Just two days ago, the ECB fired another shot across the bow, warning that Italy would face an unpayable bill if the country’s citizens dared to take the democratic decision to quit the troubled euro. “If a country were to leave the Eurosystem, its national central bank’s claims on or liabilities to the ECB would need to be settled in full,” Draghi wrote in a letter to two Italian lawmakers. In other words, abandoning the Eurozone is an unaffordable luxury for countries with large Target 2 liabilities like Spain, Greece, Ireland or Italy, which owes the ECB a staggering €358 billion.
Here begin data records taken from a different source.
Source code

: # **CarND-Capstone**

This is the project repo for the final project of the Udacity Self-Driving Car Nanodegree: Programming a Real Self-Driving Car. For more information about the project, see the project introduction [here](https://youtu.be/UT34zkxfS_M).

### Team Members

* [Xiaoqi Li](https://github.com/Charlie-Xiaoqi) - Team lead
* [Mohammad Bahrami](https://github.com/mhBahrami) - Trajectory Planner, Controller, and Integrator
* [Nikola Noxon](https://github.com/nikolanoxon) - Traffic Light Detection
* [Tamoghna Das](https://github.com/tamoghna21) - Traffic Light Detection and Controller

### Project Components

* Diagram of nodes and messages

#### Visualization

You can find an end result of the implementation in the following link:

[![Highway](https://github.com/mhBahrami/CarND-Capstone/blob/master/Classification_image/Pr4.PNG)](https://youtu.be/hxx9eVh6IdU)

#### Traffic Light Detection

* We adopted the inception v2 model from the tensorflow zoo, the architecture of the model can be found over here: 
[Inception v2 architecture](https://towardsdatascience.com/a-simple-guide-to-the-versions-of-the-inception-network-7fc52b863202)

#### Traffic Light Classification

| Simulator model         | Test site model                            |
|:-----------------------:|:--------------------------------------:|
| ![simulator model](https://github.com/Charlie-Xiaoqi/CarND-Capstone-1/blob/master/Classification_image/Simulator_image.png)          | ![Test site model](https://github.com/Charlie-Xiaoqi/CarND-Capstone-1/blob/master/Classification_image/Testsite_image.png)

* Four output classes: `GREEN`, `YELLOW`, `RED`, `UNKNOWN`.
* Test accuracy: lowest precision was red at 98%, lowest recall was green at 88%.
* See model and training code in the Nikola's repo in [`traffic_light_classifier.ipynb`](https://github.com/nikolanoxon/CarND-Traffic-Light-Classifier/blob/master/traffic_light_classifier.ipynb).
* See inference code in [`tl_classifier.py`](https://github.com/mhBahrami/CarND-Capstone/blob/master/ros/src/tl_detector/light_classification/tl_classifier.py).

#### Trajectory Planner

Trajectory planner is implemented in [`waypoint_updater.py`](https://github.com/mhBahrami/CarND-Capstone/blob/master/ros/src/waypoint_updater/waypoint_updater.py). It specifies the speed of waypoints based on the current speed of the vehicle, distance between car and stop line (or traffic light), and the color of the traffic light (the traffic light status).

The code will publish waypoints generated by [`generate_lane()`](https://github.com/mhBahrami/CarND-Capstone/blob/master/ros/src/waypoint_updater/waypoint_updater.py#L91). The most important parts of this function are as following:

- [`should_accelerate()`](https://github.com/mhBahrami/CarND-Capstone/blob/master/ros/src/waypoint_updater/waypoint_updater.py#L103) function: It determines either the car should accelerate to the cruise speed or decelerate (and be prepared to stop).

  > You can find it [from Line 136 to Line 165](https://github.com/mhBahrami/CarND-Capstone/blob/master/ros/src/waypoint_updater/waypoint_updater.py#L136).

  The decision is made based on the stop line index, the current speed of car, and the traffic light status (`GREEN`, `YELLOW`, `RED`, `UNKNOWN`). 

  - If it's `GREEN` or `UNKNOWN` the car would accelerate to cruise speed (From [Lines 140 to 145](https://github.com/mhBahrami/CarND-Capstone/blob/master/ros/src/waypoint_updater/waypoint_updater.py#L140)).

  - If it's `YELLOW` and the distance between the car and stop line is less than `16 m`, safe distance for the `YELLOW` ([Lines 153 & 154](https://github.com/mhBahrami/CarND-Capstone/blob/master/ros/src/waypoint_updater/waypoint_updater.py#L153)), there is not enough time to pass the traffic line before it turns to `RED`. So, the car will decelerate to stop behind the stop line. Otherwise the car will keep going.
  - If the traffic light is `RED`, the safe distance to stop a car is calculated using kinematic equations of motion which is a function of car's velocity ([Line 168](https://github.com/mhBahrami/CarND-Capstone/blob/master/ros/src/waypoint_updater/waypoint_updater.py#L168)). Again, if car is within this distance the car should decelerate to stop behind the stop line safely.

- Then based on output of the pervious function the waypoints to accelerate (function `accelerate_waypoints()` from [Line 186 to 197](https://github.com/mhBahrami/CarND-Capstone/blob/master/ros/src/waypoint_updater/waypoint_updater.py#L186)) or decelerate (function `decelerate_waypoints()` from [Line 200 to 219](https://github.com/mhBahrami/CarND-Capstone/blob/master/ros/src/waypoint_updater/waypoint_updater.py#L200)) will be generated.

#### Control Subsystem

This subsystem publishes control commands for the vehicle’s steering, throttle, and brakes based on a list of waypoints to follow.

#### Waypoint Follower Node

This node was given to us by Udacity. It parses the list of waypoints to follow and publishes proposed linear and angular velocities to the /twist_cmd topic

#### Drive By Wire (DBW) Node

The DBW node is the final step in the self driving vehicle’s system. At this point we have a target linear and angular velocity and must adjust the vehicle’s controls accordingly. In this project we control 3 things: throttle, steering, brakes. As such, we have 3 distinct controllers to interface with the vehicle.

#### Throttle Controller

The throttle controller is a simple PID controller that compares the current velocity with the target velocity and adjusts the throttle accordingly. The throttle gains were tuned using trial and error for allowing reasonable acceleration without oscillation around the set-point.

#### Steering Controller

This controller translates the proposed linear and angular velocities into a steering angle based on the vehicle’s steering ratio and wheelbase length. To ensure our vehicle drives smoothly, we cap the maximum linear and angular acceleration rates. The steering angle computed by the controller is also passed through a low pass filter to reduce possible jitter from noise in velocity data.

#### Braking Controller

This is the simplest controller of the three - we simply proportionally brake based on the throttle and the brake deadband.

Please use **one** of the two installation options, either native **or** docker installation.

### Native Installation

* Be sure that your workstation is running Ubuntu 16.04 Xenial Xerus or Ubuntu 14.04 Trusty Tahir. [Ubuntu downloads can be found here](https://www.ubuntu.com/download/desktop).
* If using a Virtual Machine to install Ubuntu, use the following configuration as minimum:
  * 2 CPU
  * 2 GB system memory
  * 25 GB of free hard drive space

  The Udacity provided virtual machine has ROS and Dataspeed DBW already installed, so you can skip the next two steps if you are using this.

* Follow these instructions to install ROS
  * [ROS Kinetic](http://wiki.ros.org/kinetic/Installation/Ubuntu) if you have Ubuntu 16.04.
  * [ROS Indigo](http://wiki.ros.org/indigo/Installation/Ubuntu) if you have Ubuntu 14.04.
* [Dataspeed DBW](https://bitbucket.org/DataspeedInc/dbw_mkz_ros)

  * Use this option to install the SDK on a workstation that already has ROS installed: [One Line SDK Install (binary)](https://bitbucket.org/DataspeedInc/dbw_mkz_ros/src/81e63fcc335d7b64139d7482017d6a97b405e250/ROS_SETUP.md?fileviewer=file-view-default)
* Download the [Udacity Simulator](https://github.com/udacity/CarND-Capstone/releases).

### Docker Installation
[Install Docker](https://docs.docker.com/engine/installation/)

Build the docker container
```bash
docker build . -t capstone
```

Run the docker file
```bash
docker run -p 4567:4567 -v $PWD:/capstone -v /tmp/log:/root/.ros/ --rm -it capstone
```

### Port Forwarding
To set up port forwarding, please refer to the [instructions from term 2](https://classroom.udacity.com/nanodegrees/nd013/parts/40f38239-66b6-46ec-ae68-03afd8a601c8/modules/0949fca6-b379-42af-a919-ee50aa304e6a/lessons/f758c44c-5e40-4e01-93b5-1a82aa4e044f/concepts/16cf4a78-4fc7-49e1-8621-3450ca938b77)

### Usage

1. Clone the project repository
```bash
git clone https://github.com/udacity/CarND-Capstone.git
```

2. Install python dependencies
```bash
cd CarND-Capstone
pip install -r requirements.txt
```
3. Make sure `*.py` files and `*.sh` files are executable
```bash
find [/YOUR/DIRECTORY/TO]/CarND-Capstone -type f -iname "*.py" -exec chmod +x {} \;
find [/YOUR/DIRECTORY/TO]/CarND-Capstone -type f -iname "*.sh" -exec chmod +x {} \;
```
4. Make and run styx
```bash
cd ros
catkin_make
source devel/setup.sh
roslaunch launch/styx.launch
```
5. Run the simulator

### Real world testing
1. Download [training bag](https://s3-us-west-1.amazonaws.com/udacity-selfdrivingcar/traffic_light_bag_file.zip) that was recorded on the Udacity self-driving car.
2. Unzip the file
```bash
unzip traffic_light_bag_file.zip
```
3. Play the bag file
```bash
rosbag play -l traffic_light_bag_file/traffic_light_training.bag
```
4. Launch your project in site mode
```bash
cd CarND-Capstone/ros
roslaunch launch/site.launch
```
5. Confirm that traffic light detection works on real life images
But it’s not just the vast power with which the ECB holds sway over Europe’s economies that’s cause for mounting concern; it’s the complete lack of transparency and accountability with which it yields that power. In 2015, a member of the ECB’s highly influential Governing Council, Benoît Cœuré, was caught sharing confidential, privileged information about the ECB’s imminent bond purchases at a meeting of academics, bankers, and hedge funders to allow them to front-run the program.
In the wake of the scandal, Cœuré was given the daintiest of slaps on the wrist and the ECB adopted new rules on how and when to associate with financial lobbyists and representatives of financial corporations, none of which has stopped it from intensifying its involvement with G30, which includes senior representatives of some of the world’s biggest banks and investment firms.
Its agents have also been buying up bonds from companies behind closed doors via “private placements” — a common enough practice for private investors but one which raises serious ethical concerns when it’s being done by Europe’s newfound “debt buyer of first resort,” with billions of euros of public funds.
There’s also plenty of opportunity for the ECB to inform select hedge funds and certain other market participants of its latest investment decision, so that they can front run the investment. Naturally, its participation in private placements was all on the QT, but it, too, was leaked – and the ECB had some explaining to do.
Now, thanks to the EU Ombusman’s latest inquiry, it will have even more explaining to do. And it might end up tweaking its rules a tiny little bit, but its practices are unlikely to change any time soon. By Don Quijones, Raging Bull-Shit.